Understanding regular expressions

The Quizzes tool uses regular expressions to give users grading a quiz the ability to evaluate answers for short answer and fill-in-the-blank questions against a set of acceptable values.

A regular expression uses alpha-numeric and special characters, known as meta-characters to create a pattern that describes one or more strings to match when searching a body of text. The regular expression is a template for matching a character pattern in the text you are searching. This helps automate the grading process for course designers for short answer and fill-in-the-blank questions.

Note  Short answer and fill-in-the-blank questions are the only two question types for which you can use regular expressions.

Regular expressions – Fill in the Blanks (FIB) examples

Question  A _____ wags his tail. He eats dog _______ twice a day.

Answer  Blank 1 = [D|d]og. Blank 2 = [F|f]ood

Question The classic movie “Close Encounter of Third Kind” was directed by none other than Steven ________who also directed E.T and Indiana Jones series.

Answer [S|s]pielberg

Regular expressions – Short Answer (SA) examples

Question  What word describes red, blue, green, yellow, pink, etc.?

Answer  colou?r*

Question  What kind of animal meows?

Answer  The answer used in the sample question: [C|c]at. Size used in the sample question: row size = 2, column size = 20

To use regular expressions

  1. In a short answer (SA) or fill-in-the-blank (FIB) question, select the Regular Expression radio button under Evaluation.
  2. For short answer questions choose the size of the answer field using the Rows and Columns drop-down menus.
  3. Type the answer in the Answer field using meta-characters to set the allowable values. If you have multiple blanks in a FIB question type repeat this to fill all Answer fields.
  4. Click Save (or click Preview, to see the question before it is saved).

Meta-characters and their behavior

Character Description Example

\

Marks the next character as a special character, a literal, a back reference, or an octal escape.

The sequence '\\' matches "\" and "\(" matches "(".

n matches the character n.

\n matches a new-line character.

^

Matches the position at the beginning of the input string. If the RegExp object’s Multi-line property is set, ^ also matches the position following '\n' or '\r'.

^cat matches strings that begin with cat

$

Matches the position at the end of the input string. If the RegExp object’s Multi-line property is set, $ also matches the position preceding '\n' or '\r'.

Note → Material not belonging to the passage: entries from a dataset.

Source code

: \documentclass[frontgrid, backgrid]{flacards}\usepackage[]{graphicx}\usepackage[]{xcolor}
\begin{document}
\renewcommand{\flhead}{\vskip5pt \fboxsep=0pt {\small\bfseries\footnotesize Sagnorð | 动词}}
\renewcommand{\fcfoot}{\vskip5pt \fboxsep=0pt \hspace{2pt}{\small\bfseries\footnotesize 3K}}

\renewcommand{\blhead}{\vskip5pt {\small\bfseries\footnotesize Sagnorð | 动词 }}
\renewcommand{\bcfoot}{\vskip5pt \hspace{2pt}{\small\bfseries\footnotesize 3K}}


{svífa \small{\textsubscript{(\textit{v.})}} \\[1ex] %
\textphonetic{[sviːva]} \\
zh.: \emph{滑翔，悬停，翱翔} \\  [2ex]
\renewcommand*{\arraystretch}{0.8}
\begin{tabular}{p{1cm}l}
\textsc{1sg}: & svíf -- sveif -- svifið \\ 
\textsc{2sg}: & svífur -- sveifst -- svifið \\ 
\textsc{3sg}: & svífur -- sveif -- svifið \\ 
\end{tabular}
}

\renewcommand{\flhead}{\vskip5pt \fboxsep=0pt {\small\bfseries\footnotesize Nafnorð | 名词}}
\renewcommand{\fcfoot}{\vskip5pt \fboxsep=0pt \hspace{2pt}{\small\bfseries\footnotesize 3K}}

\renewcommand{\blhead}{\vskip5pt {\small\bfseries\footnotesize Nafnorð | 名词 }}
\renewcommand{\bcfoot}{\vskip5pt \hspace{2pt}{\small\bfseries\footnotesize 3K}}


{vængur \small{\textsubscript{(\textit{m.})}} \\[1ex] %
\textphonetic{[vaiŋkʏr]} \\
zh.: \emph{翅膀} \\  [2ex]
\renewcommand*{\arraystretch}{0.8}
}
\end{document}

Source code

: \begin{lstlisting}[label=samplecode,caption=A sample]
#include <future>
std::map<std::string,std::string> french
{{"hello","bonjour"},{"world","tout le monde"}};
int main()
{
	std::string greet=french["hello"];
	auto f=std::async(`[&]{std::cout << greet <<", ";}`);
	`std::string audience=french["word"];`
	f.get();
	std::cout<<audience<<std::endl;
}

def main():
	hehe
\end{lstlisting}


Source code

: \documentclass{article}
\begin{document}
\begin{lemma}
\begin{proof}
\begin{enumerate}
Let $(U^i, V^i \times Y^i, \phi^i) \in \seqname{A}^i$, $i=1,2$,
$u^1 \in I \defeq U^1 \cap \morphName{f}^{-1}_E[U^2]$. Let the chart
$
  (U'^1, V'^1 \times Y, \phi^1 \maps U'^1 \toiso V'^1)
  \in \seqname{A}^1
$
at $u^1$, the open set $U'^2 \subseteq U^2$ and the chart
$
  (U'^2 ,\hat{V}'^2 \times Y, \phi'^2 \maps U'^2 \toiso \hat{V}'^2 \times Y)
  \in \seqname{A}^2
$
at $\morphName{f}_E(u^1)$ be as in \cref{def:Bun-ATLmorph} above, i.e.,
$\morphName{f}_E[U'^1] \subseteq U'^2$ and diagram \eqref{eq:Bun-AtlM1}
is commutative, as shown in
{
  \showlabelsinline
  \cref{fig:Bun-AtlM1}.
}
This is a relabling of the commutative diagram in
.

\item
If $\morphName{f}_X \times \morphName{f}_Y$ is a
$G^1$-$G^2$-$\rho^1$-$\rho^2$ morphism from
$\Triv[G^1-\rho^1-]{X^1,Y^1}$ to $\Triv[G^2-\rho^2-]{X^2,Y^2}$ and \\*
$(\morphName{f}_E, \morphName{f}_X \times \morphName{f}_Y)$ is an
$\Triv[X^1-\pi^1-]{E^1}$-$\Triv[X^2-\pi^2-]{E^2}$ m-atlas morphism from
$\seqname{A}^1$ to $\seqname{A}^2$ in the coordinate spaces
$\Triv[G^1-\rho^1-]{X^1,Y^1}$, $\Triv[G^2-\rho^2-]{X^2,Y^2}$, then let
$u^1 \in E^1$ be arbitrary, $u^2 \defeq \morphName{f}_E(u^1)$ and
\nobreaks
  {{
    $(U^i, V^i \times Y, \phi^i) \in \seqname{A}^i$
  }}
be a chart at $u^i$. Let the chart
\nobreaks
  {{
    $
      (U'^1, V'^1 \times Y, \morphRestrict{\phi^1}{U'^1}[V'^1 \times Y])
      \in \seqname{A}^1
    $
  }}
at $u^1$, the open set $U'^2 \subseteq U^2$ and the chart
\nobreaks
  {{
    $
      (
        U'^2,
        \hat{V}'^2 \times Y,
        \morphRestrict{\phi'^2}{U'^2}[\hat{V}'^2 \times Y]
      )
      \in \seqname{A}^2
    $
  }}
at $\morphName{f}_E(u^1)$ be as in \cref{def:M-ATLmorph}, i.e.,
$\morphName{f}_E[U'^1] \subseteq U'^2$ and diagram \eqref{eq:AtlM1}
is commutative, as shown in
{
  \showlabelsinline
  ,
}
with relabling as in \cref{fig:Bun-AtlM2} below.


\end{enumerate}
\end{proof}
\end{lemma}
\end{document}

cat$ matches any string that ends with cat

*

Matches the preceding character or sub-expression zero or more times.

* equals {0,}

be* matches b or be or beeeeeeeeee

zo* matches z and zoo.

+

Matches the preceding character or sub-expression one or more times.

+ equals {1,}.

be+ matches be or bee but not b

?

Matches the preceding character or sub-expression zero or one time.

? equals {0,1}

abc? matches ab or abc

colou?r matches color or colour but not colouur

do(es)? matches the do in do or does.

?

When this character immediately follows any of the other quantifiers (*, +, ?, {n}, {n,}, {n,m}), the matching pattern is non-greedy. A non-greedy pattern matches as little of the searched string as possible, whereas the default greedy pattern matches as much of the searched string as possible.

In the string oooo, o+? matches a single o, while o+ matches all os.

()

Parentheses create a sub-string or item that you can apply meta-characters to.

a(bee)?t matches at or abeet but not abet

{n}

n is a non-negative integer. Matches exactly n times.

[0-9]{3} matches any three digits

o{2} does not match the o in Bob, but matches the two os in food.

b{4} matches bbbb

{n,}

n is a non-negative integer. Matches at least n times.

[0-9]{3,} matches any three or more digits

o{2,} does not match the "o" in "Bob" and matches all the o's in "foooood". 'o{1,}' is equivalent to 'o+'. 'o{0,}' is equivalent to 'o*'.

{n,m}

m and n are non-negative integers, where n <= m. Matches at least n and at most m times.

Note You cannot put a space between the comma and the numbers.

[0-9]{3,5} matches any three, four, or five digits

"o{1,3}" matches the first three o's in "fooooood". 'o{0,1}' is equivalent to 'o?'.

c{2, 4} matches cc, ccc, cccc

.

Matches any single character except "\n".

To match any character including the '\n', use a pattern such as '[\s\S]'.

cat. matches catT and cat2 but not catty

(?!)

Makes the remainder of the regular expression case insensitive.

ca(?i)se matches caSE but not CASE

(pattern)

Matches pattern and captures the match. The captured match can be retrieved from the resulting Matches collection, using the SubMatches collection in VBScript or the $0$9 properties in JScript.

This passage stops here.